My husband and I have been married for 6 years. I still remember the day we got married; I was so sure of my choice. He was the person God sent into my life, and I didn’t know that someone like him existed. There was a part of the lyrics of a song that said, 'When God made you, He must have been thinking about me,' and that was exactly how I felt every time I thought about my (back then) soon-to-be husband.

Fast forward to 6 years later, God has blessed us with 3 beautiful children, and He also provides us with everything we need. From the outside, we appeared to be one happy family, but no one knew that we were hurt and broken from the inside.

After our third child was born, we somehow became disconnected from each other. This significant milestone in our lives turned our world upside down and inside out. I constantly felt tired—physically, emotionally, and spiritually. I was on edge, easily angered, and it seemed that despite my efforts, nothing was getting done. The to-do list grew longer and longer, and I had no clue how to cope with the new situation. Small problems escalated into significant issues, and almost everything my husband did felt wrong. We argued nearly every night, engaging in fights where we threw things at each other and yelled at our children out of frustration and exhaustion. I was on the brink of giving up on our marriage.

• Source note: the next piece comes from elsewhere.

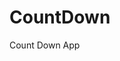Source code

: # CountDown
 Count Down App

I didn’t feel loved; it seemed impossible to love him anymore. I just wanted the fights, problems, and hurt to go away, leading me to consider whether divorce might be a solution to our situation.

But as a Christian, deep down in my heart, I knew that divorce was not the answer. However, my mind and my will said otherwise. I felt stuck, unsure of what to do. One day, my husband suggested couple's counseling as a possible solution. Initially, I was against it. Counseling seemed reserved for weak people. Why should I trust my life to an unknown counselor and believe they could fix it for me? Wasn't my faith strong enough to overcome this situation?

After a few days, I realized that my husband was right. Our situation had become too complicated, and I was too stubborn and arrogant to admit it. We needed help, someone to guide us through the tangled situation we were in. We reached out to Cherlene, and she agreed to help us.

During the first session, she explained how the sessions would unfold and what we could expect from the counseling journey. I began this journey with a sense of pessimism, but I endeavored to keep an open mind because I owed that to my husband. I had vowed to be a faithful wife and was determined to fight with whatever strength I still had (which, at that point, wasn't much).

Together with Cherlene, we delved deeper into our past individually and also explored our family history. It helped me understand myself and my husband better. To be honest, after the first four sessions, I didn't feel a major change. We still argued, and I continued to feel unhappy and uncomfortable throughout the day. Don't get me wrong; Cherlene provided us with good tips and advice, but nothing seemed like a 'magic' solution. I felt discouraged, and my mind was filled with thoughts like:

'Oh, this counseling session will take at least a year for us to see a change.'

'Is it possible for us to change? To stay together and love each other again?' 'Where is God?

Why is He not working His miracle?' 'I want to quit; it's enough; I'm tired.'

And then, we had a three-week 'break.' Cherlene assigned us homework, and after three weeks, we agreed to come back together and evaluate. In the first two weeks, I hit rock bottom. I had no energy left to fight. Despite knowing all the theories that Cherlene taught us, I still had no hope. I almost concluded that the best I could do was to avoid a divorce, to stay with my husband for the sake of the children. But who wants a marriage without passion?

On a Sunday, beginning the third week, I decided to start every morning with God, even if it meant just two minutes of silence before the kids woke up. I began my day with gratitude, speaking His word out loud, affirming that the joy of the Lord is my strength. I read His words and held the verses close to my heart. It is something that Cherlene remind us to draw close to Jesus and His Word.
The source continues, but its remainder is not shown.